I recently encountered a similar issue due to MySQL connections being closed when the instance's wait_timeout
was exceeded. I came across your post on RStudio Community, and was inspired by your solution. In case you are still making use of it, and are in search of a solution that avoids the extra query while wrapping the actual functions you use, here is a reprex demonstrating something I came up with, along with an example proving it works:
library(dplyr, warn.conflicts = FALSE)
library(pool)
library(RMariaDB)
generate_safe_query <- function(pool) {
function(db_function, ...) {
tryCatch({
db_function(pool, ...)
}, error = function(e) {
if (grepl("Lost connection to MySQL server during query", e$message)) {
# Preserve `validationInterval` so that it can be restored
validation_interval <- pool$validationInterval
# Trigger destruction of dead connection
pool$validationInterval <- 0
refreshed_connection <- poolCheckout(pool)
poolReturn(refreshed_connection)
# Restore original `validationInterval`
pool$validationInterval <- validation_interval
# Execute the query with the new connection
db_function(pool, ...)
} else {
# Unexpected error
stop(e)
}
})
}
}
mysql_pool <- dbPool(MariaDB(),
host = "127.0.0.1",
username = "root",
password = "",
dbname = "test")
safe_query <- generate_safe_query(mysql_pool)
# Works
safe_query(tbl, "notes")
#> # Source: table<notes> [?? x 2]
#> # Database: mysql 8.0.15 [[email protected]:/test]
#> id note
#> <int> <chr>
#> 1 1 NOTE1
# Set the `wait_timeout` to 5 seconds for this session
invisible(safe_query(dbExecute, "SET SESSION wait_timeout = 5"))
# Wait longer than `wait_timeout` to trigger a disconnect
Sys.sleep(6)
# Still works; warning will appear notifying that connection was
# destroyed and replaced with a new one
safe_query(tbl, "notes")
#> Warning: It wasn't possible to activate and/or validate the object.
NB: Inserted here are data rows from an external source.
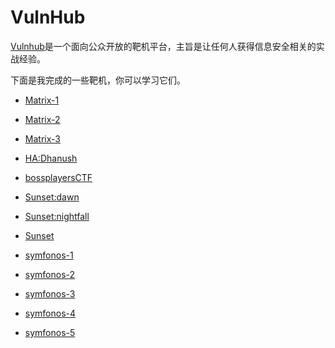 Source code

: # VulnHub

[Vulnhub](https://www.vulnhub.com/)是一个面向公众开放的靶机平台，主旨是让任何人获得信息安全相关的实战经验。

下面是我完成的一些靶机，你可以学习它们。

- [Matrix-1](./Matrix-1.md)

- [Matrix-2](./Matrix-2.md)

- [Matrix-3](./Matrix-3.md)

- [HA:Dhanush](./HA-Dhanush.md)

- [bossplayersCTF](./bossplayersCTF.md)

- [Sunset:dawn](./Sunset-dawn.md)

- [Sunset:nightfall](./Sunset-nightfall.md)

- [Sunset](./Sunset.md)

- [symfonos-1](./symfonos-1.md)

- [symfonos-2](./symfonos-2.md)

- [symfonos-3](./symfonos-3.md)

- [symfonos-4](./symfonos-4.md)

- [symfonos-5](./symfonos-5.md) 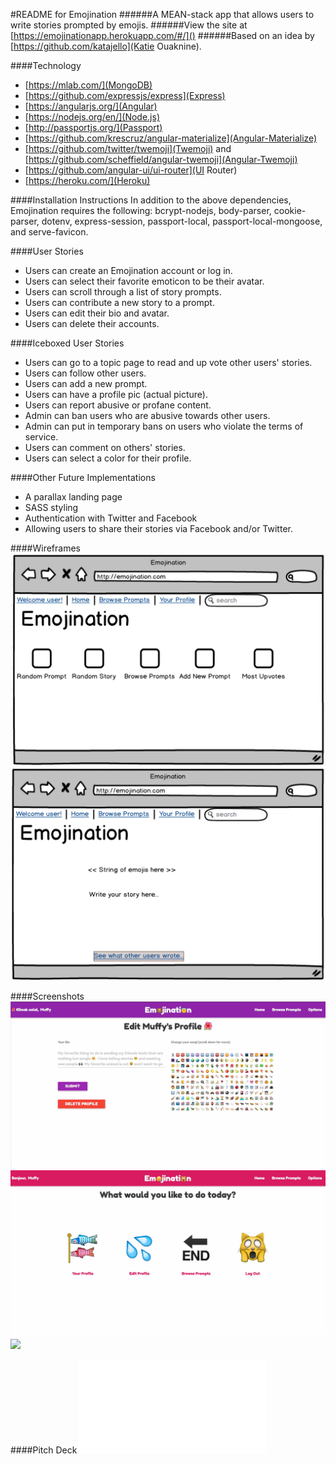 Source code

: #README for Emojination
######A MEAN-stack app that allows users to write stories prompted by emojis. 
######View the site at [https://emojinationapp.herokuapp.com/#/]()
######Based on an idea by [https://github.com/katajello](Katie Ouaknine).


####Technology
* [https://mlab.com/](MongoDB)
* [https://github.com/expressjs/express](Express)
* [https://angularjs.org/](Angular)
* [https://nodejs.org/en/](Node.js)
* [http://passportjs.org/](Passport)
* [https://github.com/krescruz/angular-materialize](Angular-Materialize)
* [https://github.com/twitter/twemoji](Twemoji) and [https://github.com/scheffield/angular-twemoji](Angular-Twemoji)
* [https://github.com/angular-ui/ui-router](UI Router)
* [https://heroku.com/](Heroku)

####Installation Instructions
In addition to the above dependencies, Emojination requires the following: bcrypt-nodejs, body-parser, cookie-parser, dotenv, express-session, passport-local, passport-local-mongoose, and serve-favicon.

####User Stories
* Users can create an Emojination account or log in.
* Users can select their favorite emoticon to be their avatar.
* Users can scroll through a list of story prompts.
* Users can contribute a new story to a prompt.
* Users can edit their bio and avatar.
* Users can delete their accounts.


####Iceboxed User Stories
* Users can go to a topic page to read and up vote other users' stories.
* Users can follow other users.
* Users can add a new prompt.
* Users can have a profile pic (actual picture).
* Users can report abusive or profane content.
* Admin can ban users who are abusive towards other users.
* Admin can put in temporary bans on users who violate the terms of service.
* Users can comment on others' stories.
* Users can select a color for their profile.


####Other Future Implementations
* A parallax landing page
* SASS styling
* Authentication with Twitter and Facebook
* Allowing users to share their stories via Facebook and/or Twitter.


####Wireframes
![](ProfilePage.png)
![](PromptPage.png)


####Screenshots
![](Screenshot1.jpg)
![](Screenshot2.jpg)
![](Screenshot3.jpg)


####Pitch Deck
![](PitchDeck_Emojination.pdf)
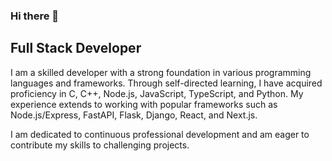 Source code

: ### Hi there 👋
## Full Stack Developer

I am a skilled developer with a strong foundation in various programming languages and frameworks. Through self-directed learning, I have acquired proficiency in C, C++, Node.js, JavaScript, TypeScript, and Python. My experience extends to working with popular frameworks such as Node.js/Express, FastAPI, Flask, Django, React, and Next.js.

I am dedicated to continuous professional development and am eager to contribute my skills to challenging projects.

<!--
**deepakkahar007/deepakkahar007** is a ✨ _special_ ✨ repository because its `README.md` (this file) appears on your GitHub profile.

Here are some ideas to get you started:

- 🔭 I’m currently working on ...
- 🌱 I’m currently learning ...
- 👯 I’m looking to collaborate on ...
- 🤔 I’m looking for help with ...
- 💬 Ask me about ...
- 📫 How to reach me: ...
- 😄 Pronouns: ...
- ⚡ Fun fact: ...
-->
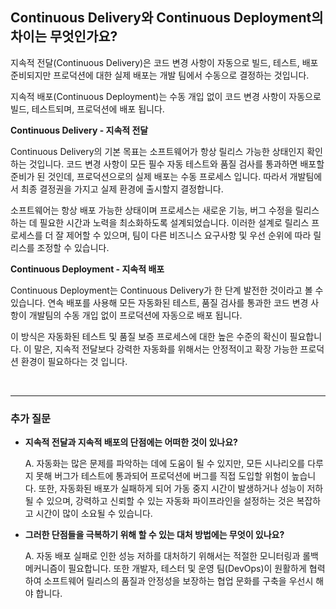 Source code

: ## **Continuous Delivery와 Continuous Deployment의 차이는 무엇인가요?**

지속적 전달(Continuous Delivery)은 코드 변경 사항이 자동으로 빌드, 테스트, 배포 준비되지만 프로덕션에 대한 실제 배포는 개발 팀에서 수동으로 결정하는 것입니다. 

지속적 배포(Continuous Deployment)는 수동 개입 없이 코드 변경 사항이 자동으로 빌드, 테스트되며, 프로덕션에 배포 됩니다.

**Continuous Delivery - 지속적 전달**  

Continuous Delivery의 기본 목표는 소프트웨어가 항상 릴리스 가능한 상태인지 확인하는 것입니다. 코드 변경 사항이 모든 필수 자동 테스트와 품질 검사를 통과하면 배포할 준비가 된 것인데, 프로덕션으로의 실제 배포는 수동 프로세스 입니다. 따라서 개발팀에서 최종 결정권을 가지고 실제 환경에 출시할지 결정합니다. 

소프트웨어는 항상 배포 가능한 상태이며 프로세스는 새로운 기능, 버그 수정을 릴리스하는 데 필요한 시간과 노력을 최소화하도록 설계되었습니다. 이러한 설계로 릴리스 프로세스를 더 잘 제어할 수 있으며, 팀이 다른 비즈니스 요구사항 및 우선 순위에 따라 릴리스를 조정할 수 있습니다.

**Continuous Deployment - 지속적 배포**  

Continuous Deployment는 Continuous Delivery가 한 단계 발전한 것이라고 볼 수 있습니다. 연속 배포를 사용해 모든 자동화된 테스트, 품질 검사를 통과한 코드 변경 사항이 개발팀의 수동 개입 없이 프로덕션에 자동으로 배포 됩니다. 

이 방식은 자동화된 테스트 및 품질 보증 프로세스에 대한 높은 수준의 확신이 필요합니다. 이 말은, 지속적 전달보다 강력한 자동화를 위해서는 안정적이고 확장 가능한 프로덕션 환경이 필요하다는 것 입니다.

<br>

---
### **추가 질문**

- **지속적 전달과 지속적 배포의 단점에는 어떠한 것이 있나요?**

    A. 자동화는 많은 문제를 파악하는 데에 도움이 될 수 있지만, 모든 시나리오를 다루지 못해 버그가 테스트에 통과되어 프로덕션에 버그를 직접 도입할 위험이 높습니다. 또한, 자동화된 배포가 실패하게 되어 가동 중지 시간이 발생하거나 성능이 저하될 수 있으며, 강력하고 신뢰할 수 있는 자동화 파이프라인을 설정하는 것은 복잡하고 시간이 많이 소요될 수 있습니다. 

- **그러한 단점들을 극복하기 위해 할 수 있는 대처 방법에는 무엇이 있나요?**

    A. 자동 배포 실패로 인한 성능 저하를 대처하기 위해서는 적절한 모니터링과 롤백 메커니즘이 필요합니다. 또한 개발자, 테스터 및 운영 팀(DevOps)이 원활하게 협력하여 소프트웨어 릴리스의 품질과 안정성을 보장하는 협업 문화를 구축을 우선시 해야 합니다.
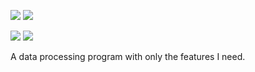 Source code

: <p>
  <img src="https://img.shields.io/badge/electron-47848F?style=for-the-badge&logo=electron&logoColor=white"> <img src="https://img.shields.io/badge/javascript-F7DF1E?style=for-the-badge&logo=javascript&logoColor=white">
</p>
<p>
  <img src="https://img.shields.io/badge/python-3776AB?style=for-the-badge&logo=python&logoColor=white"> <img src="https://img.shields.io/badge/node.js-5FA04E?style=for-the-badge&logo=node.js&logoColor=white">

</p>
A data processing program with only the features I need.
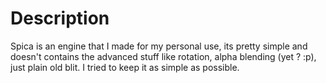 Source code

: # Description #
Spica is an engine that I made for my personal use, its pretty simple and doesn't contains the advanced stuff like rotation, alpha blending (yet ? :p), just plain old blit. I tried to keep it as simple as possible. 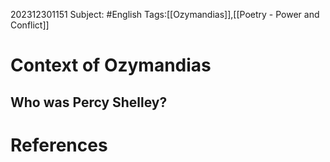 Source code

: 202312301151
Subject: #English
Tags:[[Ozymandias]],[[Poetry - Power and Conflict]]

# Context of Ozymandias

## Who was Percy Shelley?



# **References**

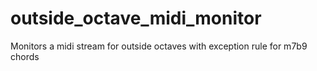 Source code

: # outside_octave_midi_monitor
Monitors a midi stream for outside octaves with exception rule for m7b9 chords
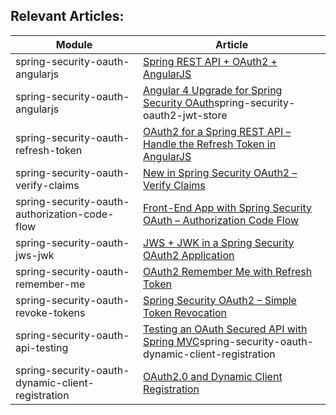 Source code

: ## Relevant Articles: 

Module | Article
--|--
spring-security-oauth-angularjs | [Spring REST API + OAuth2 + AngularJS](http://www.baeldung.com/rest-api-spring-oauth2-angularjs)
spring-security-oauth-angularjs | [Angular 4 Upgrade for Spring Security OAuth](http://www.baeldung.com/angular-4-upgrade-for-spring-security-oauth/)spring-security-oauth2-jwt-store | [Using JWT with Spring Security OAuth](http://www.baeldung.com/spring-security-oauth-jwt)
spring-security-oauth-refresh-token | [OAuth2 for a Spring REST API – Handle the Refresh Token in AngularJS](http://www.baeldung.com/spring-security-oauth2-refresh-token-angular-js)
spring-security-oauth-verify-claims | [New in Spring Security OAuth2 – Verify Claims](http://www.baeldung.com/spring-security-oauth-2-verify-claims)
spring-security-oauth-authorization-code-flow | [Front-End App with Spring Security OAuth – Authorization Code Flow](https://www.baeldung.com/spring-security-oauth-authorization-code-flow)
spring-security-oauth-jws-jwk | [JWS + JWK in a Spring Security OAuth2 Application](https://www.baeldung.com/spring-security-oauth2-jws-jwk)
spring-security-oauth-remember-me | [OAuth2 Remember Me with Refresh Token](http://www.baeldung.com/spring-security-oauth2-remember-me)
spring-security-oauth-revoke-tokens | [Spring Security OAuth2 – Simple Token Revocation](http://www.baeldung.com/spring-security-oauth-revoke-tokens)
spring-security-oauth-api-testing | [Testing an OAuth Secured API with Spring MVC](http://www.baeldung.com/oauth-api-testing-with-spring-mvc)spring-security-oauth-dynamic-client-registration
spring-security-oauth-dynamic-client-registration | [OAuth2.0 and Dynamic Client Registration](http://www.baeldung.com/spring-security-oauth-dynamic-client-registration) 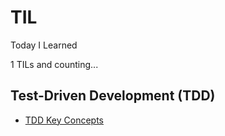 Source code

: # TIL

Today I Learned

1 TILs and counting...

## Test-Driven Development (TDD)

- [TDD Key Concepts](https://github.com/kktsuji/til/blob/main/test-driven-development/tdd-key-concepts.md)

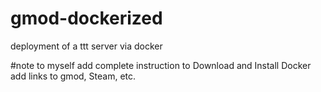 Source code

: # gmod-dockerized
deployment of a ttt server via docker


#note to myself
add complete instruction to Download and Install Docker
add links to gmod, Steam, etc.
Trying
#> again with a new object.
#> # Source: table<notes> [?? x 2]
#> # Database: mysql 8.0.15 [[email protected]:/test]
#> id note
#> <int> <chr>
#> 1 1 NOTE1
safe_query(poolClose)
# Or, equivalently:
# poolClose(mysql_pool)
Created on 2019-05-30 by the reprex package (v0.3.0)
The function returned by generate_safe_query
will work with any database query function (e.g. dbExecute
, dbGetQuery
, etc.). Obviously, you'll want to update the error message it matches to suit your needs.
I have also opened my own Community topic on an option I think should be included in dbPool
that would alleviate the need for such workarounds.